I wrote to her because when the film director Joan Micklin Silver died in 2020 I was filled with regret that I’d never told her just how much I loved her 1988 rom- com Crossing Delancey, which came out when I was in my mid twenties.

Never before (and rarely after) have I felt so seen by a film, in its story of curly-haired Izzy, played by Amy Irving, caught between her Jewish roots and her aspirations to be part of a glamorous literary world.

The film’s message — find yourself a real mensch who adores you — was great advice at a crucial turning point in my life. My husband even looks a little like Peter Riegert, who played Sam the humble pickle man who woos Izzy (although my pickle man works in human resources rather than haimisha cucumbers).

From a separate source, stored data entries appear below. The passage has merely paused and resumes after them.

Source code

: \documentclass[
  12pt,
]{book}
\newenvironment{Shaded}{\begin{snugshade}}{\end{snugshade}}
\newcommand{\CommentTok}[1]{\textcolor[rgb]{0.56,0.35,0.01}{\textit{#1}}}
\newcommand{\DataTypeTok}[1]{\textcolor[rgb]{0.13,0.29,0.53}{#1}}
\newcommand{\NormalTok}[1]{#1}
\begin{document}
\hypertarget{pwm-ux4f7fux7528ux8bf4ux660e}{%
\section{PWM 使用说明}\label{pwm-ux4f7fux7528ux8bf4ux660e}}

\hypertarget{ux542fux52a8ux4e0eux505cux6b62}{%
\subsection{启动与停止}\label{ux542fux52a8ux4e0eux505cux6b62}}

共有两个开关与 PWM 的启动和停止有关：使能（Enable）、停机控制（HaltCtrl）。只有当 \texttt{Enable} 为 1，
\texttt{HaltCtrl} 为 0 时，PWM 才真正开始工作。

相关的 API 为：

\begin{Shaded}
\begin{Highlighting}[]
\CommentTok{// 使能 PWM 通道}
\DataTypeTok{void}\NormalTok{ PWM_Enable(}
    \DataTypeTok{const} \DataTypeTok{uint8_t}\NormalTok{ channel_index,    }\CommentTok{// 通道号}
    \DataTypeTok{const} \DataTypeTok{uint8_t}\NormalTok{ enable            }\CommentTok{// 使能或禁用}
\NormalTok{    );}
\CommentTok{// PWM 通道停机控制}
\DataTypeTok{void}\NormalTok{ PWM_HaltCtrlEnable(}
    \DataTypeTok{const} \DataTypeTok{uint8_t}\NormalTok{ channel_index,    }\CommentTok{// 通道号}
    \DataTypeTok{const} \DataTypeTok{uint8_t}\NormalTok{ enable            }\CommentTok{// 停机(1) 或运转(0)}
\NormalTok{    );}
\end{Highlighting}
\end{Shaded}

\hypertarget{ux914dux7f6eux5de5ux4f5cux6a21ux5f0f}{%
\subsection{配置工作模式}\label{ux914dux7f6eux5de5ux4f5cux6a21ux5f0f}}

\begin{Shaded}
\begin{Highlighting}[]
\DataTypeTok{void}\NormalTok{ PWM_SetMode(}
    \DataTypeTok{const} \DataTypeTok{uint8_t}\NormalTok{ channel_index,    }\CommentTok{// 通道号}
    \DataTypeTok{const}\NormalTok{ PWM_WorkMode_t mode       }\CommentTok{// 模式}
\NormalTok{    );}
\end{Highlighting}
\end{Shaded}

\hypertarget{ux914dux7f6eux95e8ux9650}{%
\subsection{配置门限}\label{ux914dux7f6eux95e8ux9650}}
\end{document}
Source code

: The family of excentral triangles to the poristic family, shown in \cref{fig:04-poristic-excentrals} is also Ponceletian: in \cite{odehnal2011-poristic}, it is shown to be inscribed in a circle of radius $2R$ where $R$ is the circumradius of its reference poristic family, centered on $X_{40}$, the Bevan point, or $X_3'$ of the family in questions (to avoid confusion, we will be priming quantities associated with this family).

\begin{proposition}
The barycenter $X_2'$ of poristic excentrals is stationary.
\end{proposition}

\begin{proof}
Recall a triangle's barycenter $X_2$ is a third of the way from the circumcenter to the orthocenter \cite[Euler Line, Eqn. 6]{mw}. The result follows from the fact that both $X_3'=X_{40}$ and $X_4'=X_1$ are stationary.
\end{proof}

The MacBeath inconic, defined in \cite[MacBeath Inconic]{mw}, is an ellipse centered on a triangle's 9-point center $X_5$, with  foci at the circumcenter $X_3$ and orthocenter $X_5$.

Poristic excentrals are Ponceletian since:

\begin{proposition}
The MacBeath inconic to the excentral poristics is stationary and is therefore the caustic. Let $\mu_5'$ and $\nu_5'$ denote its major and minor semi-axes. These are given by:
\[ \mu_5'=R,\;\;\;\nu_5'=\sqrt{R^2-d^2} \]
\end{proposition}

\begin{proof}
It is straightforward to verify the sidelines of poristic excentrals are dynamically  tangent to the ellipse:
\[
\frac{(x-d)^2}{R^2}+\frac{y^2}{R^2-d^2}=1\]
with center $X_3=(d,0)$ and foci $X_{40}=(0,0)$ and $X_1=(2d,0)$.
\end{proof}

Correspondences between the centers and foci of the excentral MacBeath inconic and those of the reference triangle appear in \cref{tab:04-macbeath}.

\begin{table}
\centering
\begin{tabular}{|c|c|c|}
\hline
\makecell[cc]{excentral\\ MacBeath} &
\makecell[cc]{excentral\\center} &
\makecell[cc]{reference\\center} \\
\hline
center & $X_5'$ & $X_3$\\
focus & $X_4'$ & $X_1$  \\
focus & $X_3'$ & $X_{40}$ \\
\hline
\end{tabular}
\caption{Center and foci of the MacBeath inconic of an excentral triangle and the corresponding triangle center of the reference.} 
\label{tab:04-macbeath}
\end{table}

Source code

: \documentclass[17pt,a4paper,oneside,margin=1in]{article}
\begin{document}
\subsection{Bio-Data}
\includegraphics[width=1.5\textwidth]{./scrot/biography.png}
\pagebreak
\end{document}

Anyway, Micklin Silver is sadly gone, but the film, and the original play were written by Susan Sandler. And her email was easy to find, as she teaches screenwriting at New York University. So I wrote, rather gushingly, to say thank you, and received a lovely reply.

Today’s interview is not meant to be about Crossing Delancey — how can I resist though? — but about her new film, her first documentary and first as a director. It’s a portrait of Julia Scotti, a transwoman and stand-up comedian whom Sandler became friends with during summers on Nantucket island.

“The more I learned about her story, the incredible journey that she’s been on, the heart-breaking separation from her children for 15 years, I realised that there would be this wealth of archival material that would tell the then and now of her story,” she tells me.

The result is searingly honest, funny and heart-breaking, skipping back and forth from Julia now to Rick then, including interviews with the children who struggled to come to terms with their parent’s transition.